● **Task to carry out**: Only lines that contain the word "begin" belong in the answer; copy them from the records below.

[Saved data entries]

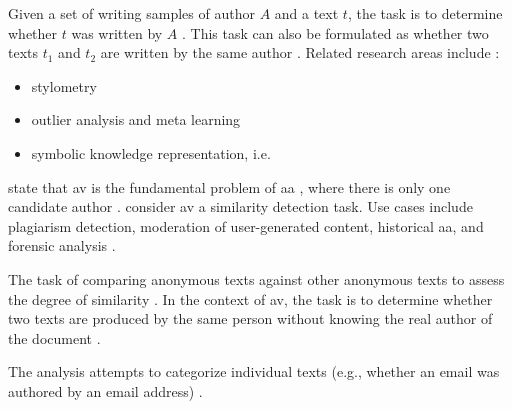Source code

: \begin{definition}
    [\ac{av}]   %
    Given a set of writing samples of author $A$ and a text $t$,    %
    the task is to determine whether $t$ was written by $A$ \cite{stein_intrinsic_2011,stamatatos_survey_2009,koppel_authorship_2011,tyo_state_2022,kocher_unine_2015}.
    This task can also be formulated as whether two texts $t_1$ and $t_2$ are written by the same author 
    \cite{bevendorff_generalizing_2019,bevendorff_divergence_based_2020,embarcadero_ruiz_graph_based_2022,rivera_soto_learning_2021,ordonez_will_2020,futrzynski_pairwise_2021,weerasinghe_feature_vector_difference_2021}.
    Related research areas include \cite{stein_intrinsic_2011}:
    \begin{itemize}
        \item stylometry
        \item outlier analysis and meta learning
        \item symbolic knowledge representation, i.e. 
    \end{itemize}
    \citet{tyo_state_2022} state that \ac{av} is the fundamental problem of \ac{aa} \cite{tyo_state_2022}, 
    where there is only one candidate author \cite{barlas_cross_domain_2020}.
    \citet{elmanarelbouanani_authorship_2014} consider \ac{av} a similarity detection task.
    Use cases include plagiarism detection, moderation of user-generated content, historical \ac{aa}, and forensic analysis \cite{rivera_soto_learning_2021}.
\end{definition}

\begin{definition}
    The task of comparing anonymous texts against other anonymous texts to assess the degree of similarity \cite{abbasi_writeprints_2008}.
    In the context of \ac{av}, the task is to determine whether two texts are produced by the same person without knowing the real author of the document \cite{elmanarelbouanani_authorship_2014}.
\end{definition}

\begin{definition}
    The analysis attempts to categorize individual texts (e.g., whether an email was authored by an email address) \cite{abbasi_writeprints_2008}.
\end{definition}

● **Solution to the exercise**:
: \begin{definition}
    \begin{itemize}
\begin{definition}
\begin{definition}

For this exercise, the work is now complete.